Use batch (concurrent) instead of a Python loop for multiple invocations

Expected: True

# Simulating: should use chain.batch(inputs), not a serial loop
inputs = ["a", "b", "c"]
use_batch = False               # bug: should be True for concurrent execution
print(use_batch)

Quiz — Quick check

What you remember

Q1. What's the difference between invoke and batch?

• invoke processes one input synchronously; batch processes multiple concurrently
• No difference
• batch is for async only
• invoke is deprecated

Why: LLM calls are I/O-bound. Running them concurrently with batch can be 10× faster than serial invoke for the same total work.

Q2. When should you use stream vs invoke?

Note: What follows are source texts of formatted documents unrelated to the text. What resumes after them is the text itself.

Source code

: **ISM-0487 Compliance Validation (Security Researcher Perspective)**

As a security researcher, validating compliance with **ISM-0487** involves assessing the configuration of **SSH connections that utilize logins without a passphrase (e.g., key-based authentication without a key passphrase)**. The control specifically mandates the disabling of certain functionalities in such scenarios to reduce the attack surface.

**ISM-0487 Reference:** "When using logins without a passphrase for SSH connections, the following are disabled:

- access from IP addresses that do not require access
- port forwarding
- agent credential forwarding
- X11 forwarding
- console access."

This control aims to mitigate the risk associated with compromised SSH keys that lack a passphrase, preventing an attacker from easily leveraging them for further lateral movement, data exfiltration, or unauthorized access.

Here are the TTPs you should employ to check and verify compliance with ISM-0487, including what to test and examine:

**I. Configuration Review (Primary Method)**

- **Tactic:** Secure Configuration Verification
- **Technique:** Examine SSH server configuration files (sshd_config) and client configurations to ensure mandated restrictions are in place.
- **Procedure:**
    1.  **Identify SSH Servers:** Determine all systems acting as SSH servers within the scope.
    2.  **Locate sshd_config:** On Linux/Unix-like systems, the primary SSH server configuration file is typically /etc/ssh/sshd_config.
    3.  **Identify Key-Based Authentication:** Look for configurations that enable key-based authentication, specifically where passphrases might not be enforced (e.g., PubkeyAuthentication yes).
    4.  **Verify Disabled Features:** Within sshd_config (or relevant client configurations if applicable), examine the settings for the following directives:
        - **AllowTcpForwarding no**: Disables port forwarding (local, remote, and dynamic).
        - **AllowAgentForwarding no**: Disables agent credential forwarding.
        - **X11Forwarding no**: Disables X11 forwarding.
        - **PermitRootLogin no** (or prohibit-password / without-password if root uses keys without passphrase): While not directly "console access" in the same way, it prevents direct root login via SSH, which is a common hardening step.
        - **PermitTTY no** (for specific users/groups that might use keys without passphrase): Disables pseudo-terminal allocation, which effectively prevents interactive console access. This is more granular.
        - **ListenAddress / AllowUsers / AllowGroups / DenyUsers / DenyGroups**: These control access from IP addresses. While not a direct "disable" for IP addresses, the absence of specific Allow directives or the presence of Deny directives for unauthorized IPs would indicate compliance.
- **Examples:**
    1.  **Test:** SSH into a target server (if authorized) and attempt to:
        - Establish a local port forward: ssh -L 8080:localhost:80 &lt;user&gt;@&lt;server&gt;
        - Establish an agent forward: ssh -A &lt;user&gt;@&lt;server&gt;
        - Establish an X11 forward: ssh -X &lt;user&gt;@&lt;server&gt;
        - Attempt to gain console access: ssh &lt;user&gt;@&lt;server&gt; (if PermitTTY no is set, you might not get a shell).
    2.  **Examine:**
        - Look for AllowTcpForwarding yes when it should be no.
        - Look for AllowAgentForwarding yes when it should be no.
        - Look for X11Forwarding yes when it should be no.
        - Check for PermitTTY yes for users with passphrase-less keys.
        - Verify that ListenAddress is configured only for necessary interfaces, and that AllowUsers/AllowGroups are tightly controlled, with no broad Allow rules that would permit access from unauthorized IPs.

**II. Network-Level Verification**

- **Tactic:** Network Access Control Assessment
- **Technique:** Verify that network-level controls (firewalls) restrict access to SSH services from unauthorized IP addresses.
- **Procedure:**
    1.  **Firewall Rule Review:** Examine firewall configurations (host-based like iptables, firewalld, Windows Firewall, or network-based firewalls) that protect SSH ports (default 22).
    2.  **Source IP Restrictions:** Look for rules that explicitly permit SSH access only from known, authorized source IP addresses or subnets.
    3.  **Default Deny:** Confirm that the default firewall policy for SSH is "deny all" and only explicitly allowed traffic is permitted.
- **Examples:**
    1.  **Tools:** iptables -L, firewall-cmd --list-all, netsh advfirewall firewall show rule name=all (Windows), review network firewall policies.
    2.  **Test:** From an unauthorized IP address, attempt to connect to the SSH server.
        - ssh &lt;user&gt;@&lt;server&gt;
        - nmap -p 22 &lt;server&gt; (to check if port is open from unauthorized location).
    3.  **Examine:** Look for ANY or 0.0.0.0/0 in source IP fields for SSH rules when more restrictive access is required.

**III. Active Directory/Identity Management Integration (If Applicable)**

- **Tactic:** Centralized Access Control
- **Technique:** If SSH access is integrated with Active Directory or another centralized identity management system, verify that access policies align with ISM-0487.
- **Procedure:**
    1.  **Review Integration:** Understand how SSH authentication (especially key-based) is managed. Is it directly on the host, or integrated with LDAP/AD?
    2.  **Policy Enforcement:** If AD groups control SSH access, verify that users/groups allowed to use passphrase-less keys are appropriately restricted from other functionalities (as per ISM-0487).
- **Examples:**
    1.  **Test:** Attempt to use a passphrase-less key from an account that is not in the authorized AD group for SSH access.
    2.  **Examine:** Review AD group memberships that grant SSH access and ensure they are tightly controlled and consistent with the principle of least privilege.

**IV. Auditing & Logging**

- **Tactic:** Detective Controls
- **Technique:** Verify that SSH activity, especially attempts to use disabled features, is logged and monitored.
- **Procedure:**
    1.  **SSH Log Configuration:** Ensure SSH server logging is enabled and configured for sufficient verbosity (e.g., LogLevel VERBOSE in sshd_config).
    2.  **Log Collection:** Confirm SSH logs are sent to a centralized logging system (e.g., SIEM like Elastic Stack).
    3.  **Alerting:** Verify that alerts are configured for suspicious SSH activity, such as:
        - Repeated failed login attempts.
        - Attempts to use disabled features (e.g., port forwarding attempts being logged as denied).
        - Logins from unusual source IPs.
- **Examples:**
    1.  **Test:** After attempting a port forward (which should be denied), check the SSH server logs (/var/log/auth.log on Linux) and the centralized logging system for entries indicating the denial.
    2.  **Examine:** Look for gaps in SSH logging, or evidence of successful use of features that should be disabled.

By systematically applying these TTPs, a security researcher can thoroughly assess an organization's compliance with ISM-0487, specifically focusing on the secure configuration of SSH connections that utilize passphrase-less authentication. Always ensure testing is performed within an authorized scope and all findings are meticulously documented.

• stream for UIs where you want tokens to appear progressively; invoke for backend/automation where only the final answer matters
• stream is faster
• invoke is for very short responses
• They're identical

Why: Streaming improves perceived latency in chat UIs. For non-interactive backend code, just invoke and process the complete response.

Q3. What does RunnableLambda do?

• Wraps any Python function so it can be piped into an LCEL chain
• A lazy evaluation primitive
• Required for streaming
• Same as lambda in Python

Why: Lets you insert arbitrary logic into chains. Useful for preprocessing input, postprocessing output, or branching on conditions.

Common doubts

What's the difference between LCEL and LangGraph?

LCEL is linear (or branched DAGs). LangGraph is for stateful, cyclic workflows — loops, retries, conditional routing, human-in-the-loop. Use LCEL for simple Q&A and RAG; switch to LangGraph when the flow has loops or branches.

Why do all my LCEL chains start with a prompt?

Most chains start by converting raw input into a prompt for the LLM. But they don't have to — you can start with a retriever (retriever | prompt | model) or any other Runnable. The pattern is just very common.

How do I add error handling to a chain?

Use chain.with_fallbacks([backup_chain]) — runs backup if the main chain fails. Or wrap in a RunnableLambda that catches the exception and returns a default. Or implement structured retries with LangGraph.